Kairouan is either the third or the fourth holiest site in Islam, depending on whom you talk to. (Question: who compiles rankings like this? How many cities are so ranked?) The town is a UNESCO World Heritage Site. Like Matmata, it’s a Tunisian town with a George Lucas connection; the “Cairo” scenes in Raiders of the Lost Ark were filmed there. I did not shoot any knife-wielding locals (although some of the touts came close to deserving it).

I took a louage there yesterday, accompanied by three good friends. We were here:

Our first stop was the Great Mosque of Sidi-Uqba, which dates from the Ninth Century. Two of the friends with me were women who generally did not wear headscarves. At the door to the mosque, they were requested to cover their heads as a sign of respectful dress. One of my friends complied, taking one of the scarves that hung by the door and wrapping it very loosely over her head.
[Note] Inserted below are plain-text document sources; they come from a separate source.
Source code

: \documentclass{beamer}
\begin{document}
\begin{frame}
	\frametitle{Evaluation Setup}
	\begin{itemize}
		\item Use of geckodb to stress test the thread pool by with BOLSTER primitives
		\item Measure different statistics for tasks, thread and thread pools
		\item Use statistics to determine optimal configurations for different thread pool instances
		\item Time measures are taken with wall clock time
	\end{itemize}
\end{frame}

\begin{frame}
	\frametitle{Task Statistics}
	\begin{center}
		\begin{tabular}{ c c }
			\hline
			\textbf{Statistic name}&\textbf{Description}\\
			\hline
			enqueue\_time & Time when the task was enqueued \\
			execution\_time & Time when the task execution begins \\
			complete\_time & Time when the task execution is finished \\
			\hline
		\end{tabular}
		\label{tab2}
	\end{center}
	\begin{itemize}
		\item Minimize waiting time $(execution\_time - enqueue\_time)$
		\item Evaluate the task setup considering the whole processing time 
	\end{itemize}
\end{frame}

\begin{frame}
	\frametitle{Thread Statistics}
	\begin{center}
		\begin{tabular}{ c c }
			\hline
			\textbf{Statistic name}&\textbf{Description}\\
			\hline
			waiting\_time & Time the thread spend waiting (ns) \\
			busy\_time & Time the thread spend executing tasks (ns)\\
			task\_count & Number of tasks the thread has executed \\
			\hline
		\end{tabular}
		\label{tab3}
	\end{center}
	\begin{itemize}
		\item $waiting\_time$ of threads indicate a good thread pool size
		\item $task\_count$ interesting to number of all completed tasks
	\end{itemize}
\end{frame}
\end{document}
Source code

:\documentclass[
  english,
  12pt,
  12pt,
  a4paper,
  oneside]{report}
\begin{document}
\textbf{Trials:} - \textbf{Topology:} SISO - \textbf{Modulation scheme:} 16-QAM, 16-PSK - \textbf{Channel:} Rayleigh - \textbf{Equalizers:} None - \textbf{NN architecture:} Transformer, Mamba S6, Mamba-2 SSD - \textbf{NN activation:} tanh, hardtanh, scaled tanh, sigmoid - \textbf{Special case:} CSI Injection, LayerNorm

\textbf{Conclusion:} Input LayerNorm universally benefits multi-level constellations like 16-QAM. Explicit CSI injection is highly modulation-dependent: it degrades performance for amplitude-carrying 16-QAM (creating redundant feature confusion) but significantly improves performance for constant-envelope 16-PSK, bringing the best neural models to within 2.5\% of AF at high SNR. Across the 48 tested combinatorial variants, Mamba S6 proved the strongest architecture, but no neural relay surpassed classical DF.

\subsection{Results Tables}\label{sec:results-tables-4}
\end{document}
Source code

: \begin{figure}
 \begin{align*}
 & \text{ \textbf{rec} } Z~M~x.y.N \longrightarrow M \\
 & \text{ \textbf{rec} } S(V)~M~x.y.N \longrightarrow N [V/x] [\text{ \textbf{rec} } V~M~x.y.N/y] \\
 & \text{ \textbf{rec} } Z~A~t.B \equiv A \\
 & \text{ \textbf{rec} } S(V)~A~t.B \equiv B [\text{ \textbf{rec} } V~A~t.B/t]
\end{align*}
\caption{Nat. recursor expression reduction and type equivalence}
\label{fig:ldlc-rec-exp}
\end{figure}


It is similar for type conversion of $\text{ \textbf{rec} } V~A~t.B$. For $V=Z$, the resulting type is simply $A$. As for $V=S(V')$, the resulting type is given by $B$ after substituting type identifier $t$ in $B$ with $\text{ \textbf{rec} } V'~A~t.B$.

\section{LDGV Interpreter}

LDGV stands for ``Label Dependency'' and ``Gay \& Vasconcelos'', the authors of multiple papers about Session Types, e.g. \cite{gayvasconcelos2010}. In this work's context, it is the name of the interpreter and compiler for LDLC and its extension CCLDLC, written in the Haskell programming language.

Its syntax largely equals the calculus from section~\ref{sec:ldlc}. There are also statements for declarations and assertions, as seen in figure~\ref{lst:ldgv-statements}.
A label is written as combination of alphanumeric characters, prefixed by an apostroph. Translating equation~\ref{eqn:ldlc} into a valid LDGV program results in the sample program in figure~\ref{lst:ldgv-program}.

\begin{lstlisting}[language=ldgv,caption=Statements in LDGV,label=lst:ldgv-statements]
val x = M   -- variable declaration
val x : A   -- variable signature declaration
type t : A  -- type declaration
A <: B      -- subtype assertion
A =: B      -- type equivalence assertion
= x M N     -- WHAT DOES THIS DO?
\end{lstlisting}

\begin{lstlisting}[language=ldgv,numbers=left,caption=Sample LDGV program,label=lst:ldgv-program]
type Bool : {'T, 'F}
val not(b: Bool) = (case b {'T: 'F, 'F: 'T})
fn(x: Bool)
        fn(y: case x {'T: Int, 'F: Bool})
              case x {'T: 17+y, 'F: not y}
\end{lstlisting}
The other refused as a matter of principle and didn’t join us at the mosque. I could see her point, though having just been required to wear a sarong to cover my knees before entering a Buddhist temple in Sri Lanka, I understand the need to balance core personal beliefs against the demands of a religious society.

Like many mosques I have seen, the Great Mosque presents a fairly spare exterior. The interior spaces I could see were richly carpeted and had large chandeliers. Verses from the Qur’an were inscribed on the walls.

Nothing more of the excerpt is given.